Work request = Because the entries hold pictures, reproduce only their words, exactly as written.

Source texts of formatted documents

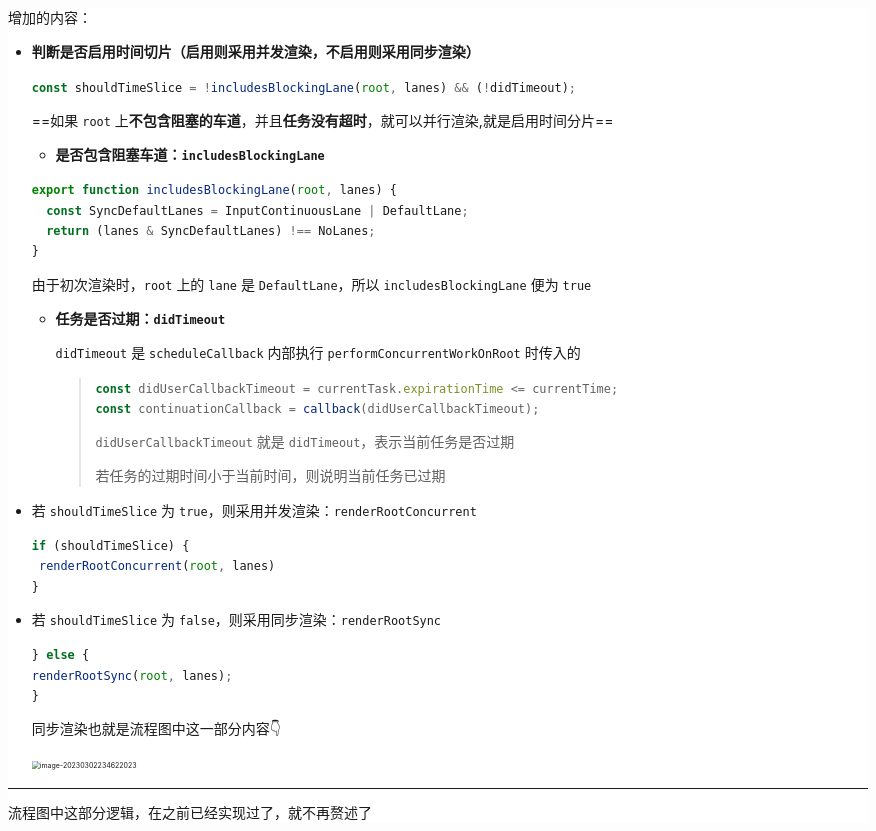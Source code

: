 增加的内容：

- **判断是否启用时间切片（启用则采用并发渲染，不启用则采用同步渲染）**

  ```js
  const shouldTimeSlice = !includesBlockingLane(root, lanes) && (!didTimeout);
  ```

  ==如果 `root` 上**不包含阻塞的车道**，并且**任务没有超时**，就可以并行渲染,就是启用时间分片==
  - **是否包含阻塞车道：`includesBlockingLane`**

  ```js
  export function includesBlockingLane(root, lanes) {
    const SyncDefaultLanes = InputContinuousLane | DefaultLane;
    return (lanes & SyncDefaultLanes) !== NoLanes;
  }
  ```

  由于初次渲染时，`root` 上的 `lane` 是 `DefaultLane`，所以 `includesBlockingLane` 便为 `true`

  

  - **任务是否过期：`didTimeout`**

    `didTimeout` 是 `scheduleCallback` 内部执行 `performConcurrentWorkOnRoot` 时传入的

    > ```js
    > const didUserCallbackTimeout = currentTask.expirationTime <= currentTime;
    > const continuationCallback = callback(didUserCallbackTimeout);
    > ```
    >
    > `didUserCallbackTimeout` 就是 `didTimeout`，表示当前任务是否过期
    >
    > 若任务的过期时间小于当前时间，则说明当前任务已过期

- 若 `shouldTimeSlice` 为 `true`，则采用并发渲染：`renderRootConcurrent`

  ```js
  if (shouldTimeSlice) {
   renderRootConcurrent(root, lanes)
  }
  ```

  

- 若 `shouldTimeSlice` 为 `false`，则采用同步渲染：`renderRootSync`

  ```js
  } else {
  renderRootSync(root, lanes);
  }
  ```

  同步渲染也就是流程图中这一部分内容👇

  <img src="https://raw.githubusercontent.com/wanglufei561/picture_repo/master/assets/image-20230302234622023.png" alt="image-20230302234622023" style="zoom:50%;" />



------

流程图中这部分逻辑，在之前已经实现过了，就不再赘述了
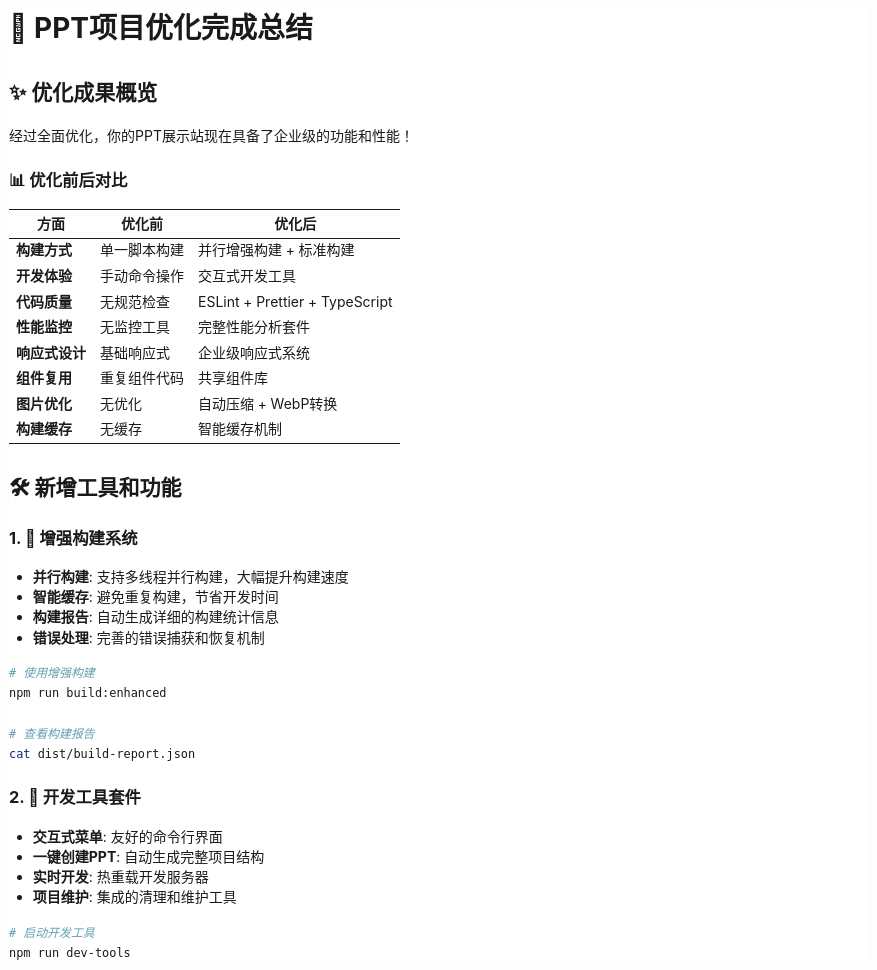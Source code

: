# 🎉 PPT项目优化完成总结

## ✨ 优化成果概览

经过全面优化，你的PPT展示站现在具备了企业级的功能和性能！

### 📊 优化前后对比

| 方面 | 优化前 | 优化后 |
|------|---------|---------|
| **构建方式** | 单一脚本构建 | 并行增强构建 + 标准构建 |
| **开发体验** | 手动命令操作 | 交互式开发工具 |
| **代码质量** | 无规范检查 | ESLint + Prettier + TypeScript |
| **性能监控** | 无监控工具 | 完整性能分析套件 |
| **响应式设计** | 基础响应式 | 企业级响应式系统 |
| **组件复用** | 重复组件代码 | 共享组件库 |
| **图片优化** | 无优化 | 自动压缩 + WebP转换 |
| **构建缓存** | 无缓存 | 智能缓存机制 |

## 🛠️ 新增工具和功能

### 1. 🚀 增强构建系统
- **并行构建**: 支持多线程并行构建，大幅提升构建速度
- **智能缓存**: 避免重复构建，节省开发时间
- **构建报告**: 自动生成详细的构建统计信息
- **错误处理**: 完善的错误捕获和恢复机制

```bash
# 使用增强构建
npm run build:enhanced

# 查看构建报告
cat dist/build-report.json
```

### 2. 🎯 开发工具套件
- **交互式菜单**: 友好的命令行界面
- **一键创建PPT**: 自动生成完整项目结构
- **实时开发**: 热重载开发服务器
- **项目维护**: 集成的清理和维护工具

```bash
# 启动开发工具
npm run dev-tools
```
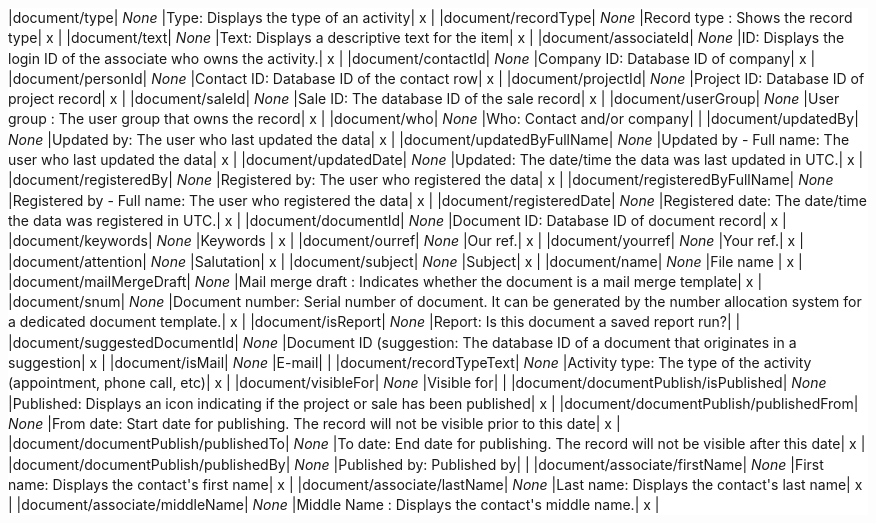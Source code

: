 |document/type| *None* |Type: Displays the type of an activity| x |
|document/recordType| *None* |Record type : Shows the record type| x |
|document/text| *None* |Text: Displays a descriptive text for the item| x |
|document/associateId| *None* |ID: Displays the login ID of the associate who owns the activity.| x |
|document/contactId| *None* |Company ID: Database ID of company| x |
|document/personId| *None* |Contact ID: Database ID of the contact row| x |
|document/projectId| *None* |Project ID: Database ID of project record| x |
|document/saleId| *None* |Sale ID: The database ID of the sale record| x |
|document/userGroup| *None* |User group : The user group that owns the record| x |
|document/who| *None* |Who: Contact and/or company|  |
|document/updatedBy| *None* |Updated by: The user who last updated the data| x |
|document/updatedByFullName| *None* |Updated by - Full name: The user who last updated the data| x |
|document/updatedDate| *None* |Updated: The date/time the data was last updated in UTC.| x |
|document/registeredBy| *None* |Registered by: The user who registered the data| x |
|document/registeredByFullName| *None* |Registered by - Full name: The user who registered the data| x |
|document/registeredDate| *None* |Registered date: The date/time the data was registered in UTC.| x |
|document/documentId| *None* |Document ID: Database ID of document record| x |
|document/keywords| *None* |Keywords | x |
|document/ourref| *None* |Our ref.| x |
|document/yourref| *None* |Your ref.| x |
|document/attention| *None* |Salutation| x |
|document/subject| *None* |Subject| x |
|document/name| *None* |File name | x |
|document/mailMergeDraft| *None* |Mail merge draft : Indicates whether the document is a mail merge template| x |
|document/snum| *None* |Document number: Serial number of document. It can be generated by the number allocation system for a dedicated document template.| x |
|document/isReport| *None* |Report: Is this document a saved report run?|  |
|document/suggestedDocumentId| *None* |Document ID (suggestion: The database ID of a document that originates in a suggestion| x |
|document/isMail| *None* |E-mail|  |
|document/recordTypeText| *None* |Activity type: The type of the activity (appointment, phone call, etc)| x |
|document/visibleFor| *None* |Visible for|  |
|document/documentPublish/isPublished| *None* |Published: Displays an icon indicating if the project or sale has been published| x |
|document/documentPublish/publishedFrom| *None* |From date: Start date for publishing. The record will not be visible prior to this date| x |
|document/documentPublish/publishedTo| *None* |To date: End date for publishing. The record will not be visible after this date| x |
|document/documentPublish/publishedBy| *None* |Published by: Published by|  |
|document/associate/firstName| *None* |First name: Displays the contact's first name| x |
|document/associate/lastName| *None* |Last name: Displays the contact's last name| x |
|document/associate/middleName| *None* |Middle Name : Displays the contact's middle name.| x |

Answer to this task =
Source code

: 增加的内容：

- **判断是否启用时间切片（启用则采用并发渲染，不启用则采用同步渲染）**

  ```js
  const shouldTimeSlice = !includesBlockingLane(root, lanes) && (!didTimeout);
  ```

  ==如果 `root` 上**不包含阻塞的车道**，并且**任务没有超时**，就可以并行渲染,就是启用时间分片==
  - **是否包含阻塞车道：`includesBlockingLane`**

  ```js
  export function includesBlockingLane(root, lanes) {
    const SyncDefaultLanes = InputContinuousLane | DefaultLane;
    return (lanes & SyncDefaultLanes) !== NoLanes;
  }
  ```

  由于初次渲染时，`root` 上的 `lane` 是 `DefaultLane`，所以 `includesBlockingLane` 便为 `true`

  

  - **任务是否过期：`didTimeout`**

    `didTimeout` 是 `scheduleCallback` 内部执行 `performConcurrentWorkOnRoot` 时传入的

    > ```js
    > const didUserCallbackTimeout = currentTask.expirationTime <= currentTime;
    > const continuationCallback = callback(didUserCallbackTimeout);
    > ```
    >
    > `didUserCallbackTimeout` 就是 `didTimeout`，表示当前任务是否过期
    >
    > 若任务的过期时间小于当前时间，则说明当前任务已过期

- 若 `shouldTimeSlice` 为 `true`，则采用并发渲染：`renderRootConcurrent`

  ```js
  if (shouldTimeSlice) {
   renderRootConcurrent(root, lanes)
  }
  ```

  

- 若 `shouldTimeSlice` 为 `false`，则采用同步渲染：`renderRootSync`

  ```js
  } else {
  renderRootSync(root, lanes);
  }
  ```

  同步渲染也就是流程图中这一部分内容👇

  <img src="https://raw.githubusercontent.com/wanglufei561/picture_repo/master/assets/image-20230302234622023.png" alt="image-20230302234622023" style="zoom:50%;" />



------

流程图中这部分逻辑，在之前已经实现过了，就不再赘述了
Source code

:# 🎉 PPT项目优化完成总结

## ✨ 优化成果概览

经过全面优化，你的PPT展示站现在具备了企业级的功能和性能！

### 📊 优化前后对比

| 方面 | 优化前 | 优化后 |
|------|---------|---------|
| **构建方式** | 单一脚本构建 | 并行增强构建 + 标准构建 |
| **开发体验** | 手动命令操作 | 交互式开发工具 |
| **代码质量** | 无规范检查 | ESLint + Prettier + TypeScript |
| **性能监控** | 无监控工具 | 完整性能分析套件 |
| **响应式设计** | 基础响应式 | 企业级响应式系统 |
| **组件复用** | 重复组件代码 | 共享组件库 |
| **图片优化** | 无优化 | 自动压缩 + WebP转换 |
| **构建缓存** | 无缓存 | 智能缓存机制 |

## 🛠️ 新增工具和功能

### 1. 🚀 增强构建系统
- **并行构建**: 支持多线程并行构建，大幅提升构建速度
- **智能缓存**: 避免重复构建，节省开发时间
- **构建报告**: 自动生成详细的构建统计信息
- **错误处理**: 完善的错误捕获和恢复机制

```bash
# 使用增强构建
npm run build:enhanced

# 查看构建报告
cat dist/build-report.json
```

### 2. 🎯 开发工具套件
- **交互式菜单**: 友好的命令行界面
- **一键创建PPT**: 自动生成完整项目结构
- **实时开发**: 热重载开发服务器
- **项目维护**: 集成的清理和维护工具

```bash
# 启动开发工具
npm run dev-tools
```
Source code

: |document/type| *None* |Type: Displays the type of an activity| x |
|document/recordType| *None* |Record type : Shows the record type| x |
|document/text| *None* |Text: Displays a descriptive text for the item| x |
|document/associateId| *None* |ID: Displays the login ID of the associate who owns the activity.| x |
|document/contactId| *None* |Company ID: Database ID of company| x |
|document/personId| *None* |Contact ID: Database ID of the contact row| x |
|document/projectId| *None* |Project ID: Database ID of project record| x |
|document/saleId| *None* |Sale ID: The database ID of the sale record| x |
|document/userGroup| *None* |User group : The user group that owns the record| x |
|document/who| *None* |Who: Contact and/or company|  |
|document/updatedBy| *None* |Updated by: The user who last updated the data| x |
|document/updatedByFullName| *None* |Updated by - Full name: The user who last updated the data| x |
|document/updatedDate| *None* |Updated: The date/time the data was last updated in UTC.| x |
|document/registeredBy| *None* |Registered by: The user who registered the data| x |
|document/registeredByFullName| *None* |Registered by - Full name: The user who registered the data| x |
|document/registeredDate| *None* |Registered date: The date/time the data was registered in UTC.| x |
|document/documentId| *None* |Document ID: Database ID of document record| x |
|document/keywords| *None* |Keywords | x |
|document/ourref| *None* |Our ref.| x |
|document/yourref| *None* |Your ref.| x |
|document/attention| *None* |Salutation| x |
|document/subject| *None* |Subject| x |
|document/name| *None* |File name | x |
|document/mailMergeDraft| *None* |Mail merge draft : Indicates whether the document is a mail merge template| x |
|document/snum| *None* |Document number: Serial number of document. It can be generated by the number allocation system for a dedicated document template.| x |
|document/isReport| *None* |Report: Is this document a saved report run?|  |
|document/suggestedDocumentId| *None* |Document ID (suggestion: The database ID of a document that originates in a suggestion| x |
|document/isMail| *None* |E-mail|  |
|document/recordTypeText| *None* |Activity type: The type of the activity (appointment, phone call, etc)| x |
|document/visibleFor| *None* |Visible for|  |
|document/documentPublish/isPublished| *None* |Published: Displays an icon indicating if the project or sale has been published| x |
|document/documentPublish/publishedFrom| *None* |From date: Start date for publishing. The record will not be visible prior to this date| x |
|document/documentPublish/publishedTo| *None* |To date: End date for publishing. The record will not be visible after this date| x |
|document/documentPublish/publishedBy| *None* |Published by: Published by|  |
|document/associate/firstName| *None* |First name: Displays the contact's first name| x |
|document/associate/lastName| *None* |Last name: Displays the contact's last name| x |
|document/associate/middleName| *None* |Middle Name : Displays the contact's middle name.| x |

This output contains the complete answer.